Type: New Feature
Affects Version/s: None
Fix Version/s: None
From the mailing list:
Add an elastic scaling monitor and coordinator, i.e. a whirr process that would be running on some or all of the nodes that:
- would collect load metrics (both generic and specific to each application)
- would feed them through an elastic decision making engine (also specific to each application as it depends on the specific metrics)
- would then act on those decisions by either expanding or contracting the cluster.
- it must not be completely distributed, i.e. it can have a specific assigned node that will monitor/coordinate but this node must not be fixed, i.e. it could/should change if the previous coordinator leaves the cluster.
- each application would define the set of metrics that it emits and use a local monitor process to feed them to the coordinator.

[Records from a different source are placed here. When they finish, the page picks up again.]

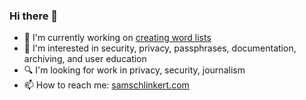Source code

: ### Hi there 👋

<!--
**sts10/sts10** is a ✨ _special_ ✨ repository because its `README.md` (this file) appears on your GitHub profile.

Here are some ideas to get you started:
-->

- 🔭 I'm currently working on [creating word lists](https://github.com/sts10/generated-wordlists)
- 📒 I'm interested in security, privacy, passphrases, documentation, archiving, and user education
- 🔍 I'm looking for work in privacy, security, journalism
- 📫 How to reach me: [samschlinkert.com](https://www.samschlinkert.com/#contact) 
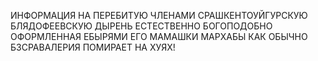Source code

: ИНФОРМАЦИЯ НА ПЕРЕБИТУЮ ЧЛЕНАМИ СРАШКЕНТОУЙГУРСКУЮ БЛЯДОФЕЕВСКУЮ ДЫРЕНЬ
ЕСТЕСТВЕННО БОГОПОДОБНО ОФОРМЛЕННАЯ ЕБЫРЯМИ ЕГО МАМАШКИ МАРХАБЫ
КАК ОБЫЧНО БЗСРАВАЛЕРИЯ ПОМИРАЕТ НА ХУЯХ!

- the monitor process should emit some standard metrics (Disk I/O, CPU Load, Net I/O, memory)
- the coordinator would have a pluggable decision engine policy also defined by the application that would consume metrics and make a decision.
- whirr would take care of requesting/releasing nodes and adding/removing them from the relevant services.
Some implementation ideas:
- it could tun on top of zookeeper. zk is already a requirement for several services and would allow to reliably store coordinator state so that another node can pickup if the previous coordinator leaves the cluster.
- it could use Avro to serialize/deserialize metrics data
- it should be optional, i.e. simply another service that the whirr cli starts
- it would also be nice to have a monitor/coordinator web page that would display metrics and view cluster status in an aggregated view.